Kelompok kecil kuli yang lain tampak perlahan mendorong dan menarik gerobak beroda dua yang besar dan sarat dengan kayu bakar atau batang bambu. Jarang sekali kami lihat lembu atau kuda asli yang kecil digunakan untuk menarik gerobak.
!break!
Sementara itu, pepohonan di kebun yang rimbun di sepanjang jalan menghasilkan berbagai jenis buah atau bahan makanan dan bahan baku lainnya. Kami melihat tebu, kedelai, nyiur, pisang, mangga, sukun, karet, kapuk, dan damar, serta banyak tumbuhan yang bermanfaat secara ekonomis lainnya, termasuk bambu yang ada di mana-mana.
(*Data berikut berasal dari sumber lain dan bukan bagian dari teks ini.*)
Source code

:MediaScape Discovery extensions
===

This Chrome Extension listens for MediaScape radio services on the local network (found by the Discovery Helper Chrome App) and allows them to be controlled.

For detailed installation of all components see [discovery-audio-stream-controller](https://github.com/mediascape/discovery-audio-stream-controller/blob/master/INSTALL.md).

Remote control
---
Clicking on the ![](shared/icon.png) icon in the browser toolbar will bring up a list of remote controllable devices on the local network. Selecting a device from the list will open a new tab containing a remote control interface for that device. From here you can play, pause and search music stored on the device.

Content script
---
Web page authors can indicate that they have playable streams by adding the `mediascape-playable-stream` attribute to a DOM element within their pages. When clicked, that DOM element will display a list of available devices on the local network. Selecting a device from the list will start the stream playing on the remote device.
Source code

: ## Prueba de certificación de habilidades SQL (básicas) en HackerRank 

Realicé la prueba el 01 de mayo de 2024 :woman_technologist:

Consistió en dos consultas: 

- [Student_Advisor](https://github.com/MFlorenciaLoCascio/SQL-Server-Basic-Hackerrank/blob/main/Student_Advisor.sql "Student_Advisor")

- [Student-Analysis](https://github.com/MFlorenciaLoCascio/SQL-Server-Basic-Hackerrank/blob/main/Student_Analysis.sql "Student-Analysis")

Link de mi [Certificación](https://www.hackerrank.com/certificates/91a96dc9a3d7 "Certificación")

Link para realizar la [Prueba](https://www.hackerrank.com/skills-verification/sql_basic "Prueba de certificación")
Tionghoa Korban Kebencian Pribumi
Di Buitenzorg (disebut Bogor oleh Republik) kami menurunkan kecepatan untuk melihat istana mengesankan yang menjadi tempat tinggal Gubernur Jenderal Hindia Belanda sebelum perang. Akhirnya, kami berhenti untuk mencari tahu soal kerumunan orang berpakaian compang-camping yang mengantre tak teratur di depan sebuah bangunan kantor kecil.
Kami mendapati, orang-orang miskin itu dari etnik Tionghoa, kebanyakan peranakan, yang kehilangan rumah dan harta benda selama masa perang dunia dan revolusi. Mereka tengah menunggu pembagian bahan pokok mingguan dari organisasi bantuan Tionghoa yang bekerjasama dengan Palang Merah Belanda.
Dari Buitenzorg yang menyenangkan, tetapi penuh tanda-tanda bekas perang, jalan menanjak tajam memasuki panorama gunung pedalaman Jawa nan permai.
Sesekali kami berpapasan dengan truk tentara Belanda yang meluncur turun di jalan yang berkelok-kelok itu. Untuk memberi jalan bagi truk yang dikemudikan pemuda Belanda berpakaian khaki bertampang kasar itu, para petani kecil yang kekar berkeringat sengaja menepi sambil tetap mengusung beban berat mereka.
Petani Sibuk di Ladang yang Telah Lama Terbengkalai
Di beberapa lokasi, perkebunan teh di lereng gunung yang curam menunjukkan tanda-tanda bahwa perkebunan itu tak terurus selama pendudukan Jepang dan gonjang-ganjing revolusi setelahnya. Rusaknya sistem pengairan yang rumit juga menyebabkan beberapa petak sawah mengering.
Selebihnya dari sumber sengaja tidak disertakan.